What is being asked:
Each entry should be copied as it stands, leaving the pictures behind.
# # # # # # #
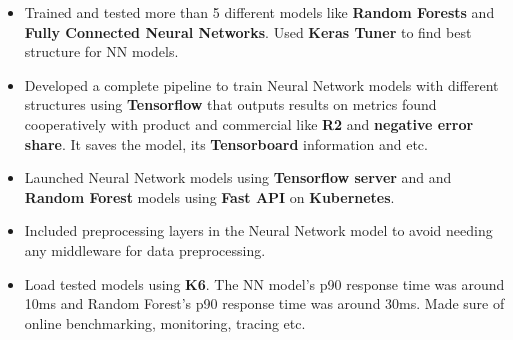 {\begin{itemize}[label=\textbullet]
            \item Trained and tested more than 5 different models like \textbf{Random Forests} and \textbf{Fully Connected Neural Networks}. Used \textbf{Keras Tuner} to find best structure for NN models.
            \item Developed a complete pipeline to train Neural Network models with different structures using \textbf{Tensorflow} that outputs results on metrics found cooperatively with product and commercial like \textbf{R2} and \textbf{negative error share}. It saves the model, its \textbf{Tensorboard} information and etc.
            \item Launched Neural Network models using \textbf{Tensorflow server} and and \textbf{Random Forest} models using \textbf{Fast API} on \textbf{Kubernetes}.
            \item Included preprocessing layers in the Neural Network model to avoid needing any middleware for data preprocessing.
            \item Load tested models using \textbf{K6}. The NN model's p90 response time was around 10ms and Random Forest's p90 response time was around 30ms. Made sure of online benchmarking, monitoring, tracing etc.
      \end{itemize}
}

\vspace{.5cm}


\vspace{.5cm}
# # # # # # #
Solution for this exercise:
 {\begin{itemize}[label=\textbullet]
            \item Trained and tested more than 5 different models like \textbf{Random Forests} and \textbf{Fully Connected Neural Networks}. Used \textbf{Keras Tuner} to find best structure for NN models.
            \item Developed a complete pipeline to train Neural Network models with different structures using \textbf{Tensorflow} that outputs results on metrics found cooperatively with product and commercial like \textbf{R2} and \textbf{negative error share}. It saves the model, its \textbf{Tensorboard} information and etc.
            \item Launched Neural Network models using \textbf{Tensorflow server} and and \textbf{Random Forest} models using \textbf{Fast API} on \textbf{Kubernetes}.
            \item Included preprocessing layers in the Neural Network model to avoid needing any middleware for data preprocessing.
            \item Load tested models using \textbf{K6}. The NN model's p90 response time was around 10ms and Random Forest's p90 response time was around 30ms. Made sure of online benchmarking, monitoring, tracing etc.
      \end{itemize}
}

\vspace{.5cm}


\vspace{.5cm}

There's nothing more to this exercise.